Later in 2005, the BBC launched SUDO-Q, a game show that combines Sudoku with general knowledge. However, it uses only 4x4 and 6x6 puzzles..

In 2006, a Sudoku website published songwriter Peter Levy's Sudoku tribute song,[18] but quickly had to take down the mp3 due to heavy traffic. British and Australian radio picked up the song, which is to feature in a British-made Sudoku documentary. The Japanese Embassy also nominated the song for an award, with Levy doing talks with Sony in Japan to release the song as a single.[19]

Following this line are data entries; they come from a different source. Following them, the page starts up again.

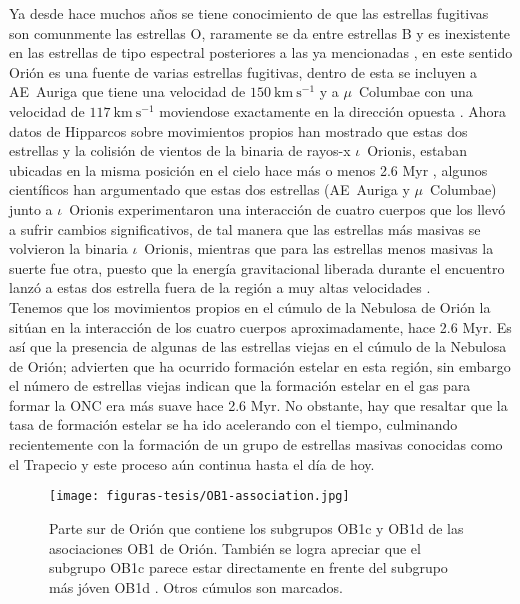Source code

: Ya desde hace muchos años se tiene conocimiento de que las estrellas fugitivas son comunmente las estrellas O, raramente se da entre estrellas B y es inexistente en las estrellas de tipo espectral posteriores a las ya mencionadas \citep{Gies:1986, Gies:1987}, en este sentido Orión es una fuente de varias estrellas fugitivas, dentro de esta se incluyen a AE~Auriga que tiene una velocidad de \(150~\text{km}~\text{s}^{-1}\)  y a \(\mu\)~Columbae con una velocidad de \(117~\text{km}~\text{s}^{-1}\) moviendose exactamente en la dirección opuesta \citep{Blaauw:1991}. Ahora datos de Hipparcos sobre movimientos propios han mostrado que estas dos estrellas y la colisión de vientos de la binaria de rayos-x \(\iota\)~Orionis, estaban ubicadas en la misma posición en el cielo hace más o menos 2.6 Myr \citep{Hoogerwerf:2001}, algunos científicos han argumentado que estas dos estrellas (AE~Auriga y  \(\mu\)~Columbae) junto a \(\iota\)~Orionis experimentaron una interacción de cuatro cuerpos que los llevó a sufrir cambios significativos, de tal manera que las estrellas más masivas se volvieron la binaria \(\iota\)~Orionis, mientras que para las estrellas menos masivas la suerte fue otra, puesto que la energía gravitacional liberada durante el encuentro lanzó a estas dos estrella fuera de la región a muy altas velocidades \citep{Gualandris:2004}.\\   

Tenemos que los movimientos propios en el cúmulo de la Nebulosa de Orión la sitúan en la interacción de los cuatro cuerpos aproximadamente, hace 2.6 Myr. Es así que la presencia de algunas de las estrellas viejas en el cúmulo de la Nebulosa de Orión; advierten que ha ocurrido formación estelar en esta región, sin embargo el número de estrellas viejas indican que la formación estelar en el gas para formar la ONC era más suave hace 2.6 Myr. No obstante, hay que resaltar que la tasa de formación estelar se ha ido acelerando con el tiempo, culminando recientemente con la formación de un grupo de estrellas masivas conocidas como el Trapecio y este proceso aún continua hasta el día de hoy.\\

\begin{figure}
  \centering
  \texttt{[image: figuras-tesis/OB1-association.jpg]}
  \caption{Parte sur de  Orión que contiene los subgrupos OB1c y OB1d de las asociaciones OB1 de Orión. También se logra apreciar que el subgrupo OB1c parece estar directamente en frente del subgrupo más jóven OB1d \citep{Bally:2008a}. Otros cúmulos son marcados.}
  \label{fig:OB1-association}
\end{figure}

Sudoku software is very popular on PCs, websites, and mobile phones. It comes with many distributions of Linux. Software has also been released on video game consoles, such as the Nintendo DS, PlayStation Portable, the Game Boy Advance, Xbox Live Arcade, several iPod models, and the iPhone. In fact, just two weeks after Apple, Inc. debuted the online App Store within its iTunes store on July 11, 2008, there were already nearly 30 different Sudoku games, created by various software developers, specifically for the iPhone and iPod Touch. One of the most popular video games featuring Sudoku is Brain Age: Train Your Brain in Minutes a Day!. Critically and commercially well received, it generated particular praise for its Sudoku implementation[1][2][3] and sold more than 8 million copies worldwide.[4] Due to its popularity, Nintendo made a second Brain Age game titled Brain Age2, which has over 100 new sudoku puzzles and other activities.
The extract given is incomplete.